- [MATERIAL PROVIDED]:
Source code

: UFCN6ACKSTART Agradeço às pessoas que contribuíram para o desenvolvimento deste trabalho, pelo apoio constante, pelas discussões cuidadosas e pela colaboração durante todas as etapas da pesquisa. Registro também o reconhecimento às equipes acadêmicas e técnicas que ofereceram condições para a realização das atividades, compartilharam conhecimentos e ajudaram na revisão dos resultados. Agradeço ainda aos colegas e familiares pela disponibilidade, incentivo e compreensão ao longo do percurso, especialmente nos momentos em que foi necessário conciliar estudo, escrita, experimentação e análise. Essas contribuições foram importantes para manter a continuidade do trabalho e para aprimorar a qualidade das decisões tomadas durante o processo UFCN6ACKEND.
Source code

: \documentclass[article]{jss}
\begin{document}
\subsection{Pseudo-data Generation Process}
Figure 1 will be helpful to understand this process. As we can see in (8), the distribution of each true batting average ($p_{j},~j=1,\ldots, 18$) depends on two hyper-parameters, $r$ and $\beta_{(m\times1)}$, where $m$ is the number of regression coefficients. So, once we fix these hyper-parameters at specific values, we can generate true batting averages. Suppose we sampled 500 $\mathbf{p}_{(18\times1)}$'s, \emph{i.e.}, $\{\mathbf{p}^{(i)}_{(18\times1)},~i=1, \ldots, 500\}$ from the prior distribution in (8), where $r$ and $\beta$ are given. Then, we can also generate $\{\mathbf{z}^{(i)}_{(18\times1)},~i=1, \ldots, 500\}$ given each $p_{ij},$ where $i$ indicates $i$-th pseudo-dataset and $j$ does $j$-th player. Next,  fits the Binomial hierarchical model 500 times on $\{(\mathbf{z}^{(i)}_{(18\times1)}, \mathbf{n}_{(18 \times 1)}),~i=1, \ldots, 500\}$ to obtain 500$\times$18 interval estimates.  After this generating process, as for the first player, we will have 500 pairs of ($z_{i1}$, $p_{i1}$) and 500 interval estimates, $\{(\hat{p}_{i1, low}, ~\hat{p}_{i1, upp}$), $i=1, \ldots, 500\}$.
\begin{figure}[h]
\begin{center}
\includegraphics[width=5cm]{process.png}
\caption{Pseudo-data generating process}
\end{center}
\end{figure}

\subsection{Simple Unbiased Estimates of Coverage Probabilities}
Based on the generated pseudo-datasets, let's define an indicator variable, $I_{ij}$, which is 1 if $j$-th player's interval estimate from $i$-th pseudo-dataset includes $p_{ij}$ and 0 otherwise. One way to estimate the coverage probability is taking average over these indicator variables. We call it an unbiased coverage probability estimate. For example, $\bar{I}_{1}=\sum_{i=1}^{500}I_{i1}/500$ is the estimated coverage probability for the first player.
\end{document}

- [WORK REQUIRED]:
Each of the records should be retyped exactly.

- [YOUR SOLUTION]:
Source code

: UFCN6ACKSTART Agradeço às pessoas que contribuíram para o desenvolvimento deste trabalho, pelo apoio constante, pelas discussões cuidadosas e pela colaboração durante todas as etapas da pesquisa. Registro também o reconhecimento às equipes acadêmicas e técnicas que ofereceram condições para a realização das atividades, compartilharam conhecimentos e ajudaram na revisão dos resultados. Agradeço ainda aos colegas e familiares pela disponibilidade, incentivo e compreensão ao longo do percurso, especialmente nos momentos em que foi necessário conciliar estudo, escrita, experimentação e análise. Essas contribuições foram importantes para manter a continuidade do trabalho e para aprimorar a qualidade das decisões tomadas durante o processo UFCN6ACKEND.
Source code

: \documentclass[article]{jss}
\begin{document}
\subsection{Pseudo-data Generation Process}
Figure 1 will be helpful to understand this process. As we can see in (8), the distribution of each true batting average ($p_{j},~j=1,\ldots, 18$) depends on two hyper-parameters, $r$ and $\beta_{(m\times1)}$, where $m$ is the number of regression coefficients. So, once we fix these hyper-parameters at specific values, we can generate true batting averages. Suppose we sampled 500 $\mathbf{p}_{(18\times1)}$'s, \emph{i.e.}, $\{\mathbf{p}^{(i)}_{(18\times1)},~i=1, \ldots, 500\}$ from the prior distribution in (8), where $r$ and $\beta$ are given. Then, we can also generate $\{\mathbf{z}^{(i)}_{(18\times1)},~i=1, \ldots, 500\}$ given each $p_{ij},$ where $i$ indicates $i$-th pseudo-dataset and $j$ does $j$-th player. Next,  fits the Binomial hierarchical model 500 times on $\{(\mathbf{z}^{(i)}_{(18\times1)}, \mathbf{n}_{(18 \times 1)}),~i=1, \ldots, 500\}$ to obtain 500$\times$18 interval estimates.  After this generating process, as for the first player, we will have 500 pairs of ($z_{i1}$, $p_{i1}$) and 500 interval estimates, $\{(\hat{p}_{i1, low}, ~\hat{p}_{i1, upp}$), $i=1, \ldots, 500\}$.
\begin{figure}[h]
\begin{center}
\includegraphics[width=5cm]{process.png}
\caption{Pseudo-data generating process}
\end{center}
\end{figure}

\subsection{Simple Unbiased Estimates of Coverage Probabilities}
Based on the generated pseudo-datasets, let's define an indicator variable, $I_{ij}$, which is 1 if $j$-th player's interval estimate from $i$-th pseudo-dataset includes $p_{ij}$ and 0 otherwise. One way to estimate the coverage probability is taking average over these indicator variables. We call it an unbiased coverage probability estimate. For example, $\bar{I}_{1}=\sum_{i=1}^{500}I_{i1}/500$ is the estimated coverage probability for the first player.
\end{document}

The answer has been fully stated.